Bénin – Cours d’Assises : Genèse Ruth Konkoen condamnée à cinq ans de travaux forcés pour infanticide

Bénin – Cours d’Assises : Genèse Ruth Konkoen condamnée à cinq ans de travaux forcés pour infanticide

 

La Cour d’assises de Cotonou a condamné ce vendredi dame Genèse Ruth Konkoen, âgée de vingt-deux ans, secrétaire comptable, à cinq ans de travaux forcés pour infanticide commis sur son nouveau-né, âgé de quelques heures en mai 2018.

 

Dans la nuit du samedi 12 au dimanche 13 mai 2018, dame Genèse Ruth Konkoen, qui portait une grossesse de plusieurs mois, a accouché sans aucune assistance d’une fillette.
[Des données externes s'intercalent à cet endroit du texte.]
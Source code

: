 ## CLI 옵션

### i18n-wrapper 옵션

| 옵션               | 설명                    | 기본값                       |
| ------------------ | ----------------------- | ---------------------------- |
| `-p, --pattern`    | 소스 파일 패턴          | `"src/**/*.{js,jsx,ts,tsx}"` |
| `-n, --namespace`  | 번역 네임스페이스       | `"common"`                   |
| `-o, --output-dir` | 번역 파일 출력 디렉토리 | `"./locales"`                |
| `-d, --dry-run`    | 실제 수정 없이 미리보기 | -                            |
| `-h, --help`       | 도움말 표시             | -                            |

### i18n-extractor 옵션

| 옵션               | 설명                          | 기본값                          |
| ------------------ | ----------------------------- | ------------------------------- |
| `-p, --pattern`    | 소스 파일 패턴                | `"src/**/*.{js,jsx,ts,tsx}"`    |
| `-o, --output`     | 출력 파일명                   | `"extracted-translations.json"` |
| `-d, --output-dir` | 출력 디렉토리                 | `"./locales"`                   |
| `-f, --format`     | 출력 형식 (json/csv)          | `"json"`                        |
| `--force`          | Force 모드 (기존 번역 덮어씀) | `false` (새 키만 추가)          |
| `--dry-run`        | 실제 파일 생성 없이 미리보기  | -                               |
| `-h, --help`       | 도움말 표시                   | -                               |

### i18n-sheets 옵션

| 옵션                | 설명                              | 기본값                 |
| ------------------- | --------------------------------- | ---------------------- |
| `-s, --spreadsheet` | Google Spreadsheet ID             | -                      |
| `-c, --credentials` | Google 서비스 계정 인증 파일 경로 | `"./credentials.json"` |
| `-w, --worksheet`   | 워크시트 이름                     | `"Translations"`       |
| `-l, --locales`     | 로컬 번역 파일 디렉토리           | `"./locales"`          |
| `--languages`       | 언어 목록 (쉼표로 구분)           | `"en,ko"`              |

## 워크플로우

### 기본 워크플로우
Ayant résolument décidé de se débarrasser du nouveau-né, elle lui a enfoncé dans la bouche un morceau de tissu, l’a ensuite jetée discrètement dans le W.C à l’insu de ses colocataires. Interpellée et poursuivie suivant la procédure de flagrant pour infanticide, elle a reconnu les faits à toutes étapes.

 

Le bulletin n°1 du casier judiciaire de l’accusée ne porte mention d’aucune condamnation antérieure. Le rapport d’expertise médico psychologique conclut qu’elle disposait de toutes ses facultés mentales et intellectuelles au moment des faits. L’enquête de moralité lui est favorable.

 

A la barre, ce vendredi, elle a, à nouveau, reconnu les faits. Le Ministère public va démontrer que les éléments constitutifs de l’infraction sont réunis et que le crime a été commis avec préméditation. Il a requis la peine de travaux à perpétuité contre elle.

 

La défense a estimé, après ses démonstrations, que la peine proposée est trop lourde. Puis, à la fin de son développement, elle a conclu en plaidant le doute sur la base des argumentations fondées sur la Loi portant code de l’enfant qui fixe le maximum de la peine à vingt ans de travaux forcés.

 

Quand le moment de donner le verdict est venu, la Cour a déclaré dame Genèse Ruth Konkoen coupable du crime d’infanticide commis sur son bébé et l’a condamnée à cinq ans de travaux forcés.

 

La date de mise en détention préventive de l’accusée est le 25 mai 2018. Elle est reconduite en prison pour n’en ressortir que dans quatre ans dix mois.

 

Le président de la Cour est Hubert Arsène Dadjo. Les assesseurs sont Eliane Noutaïs Guézo et Jules Chabi Mouka. Emmanuel Opita a représenté le Ministère public. Me Christophe Francklin Chéou a tenu la plume.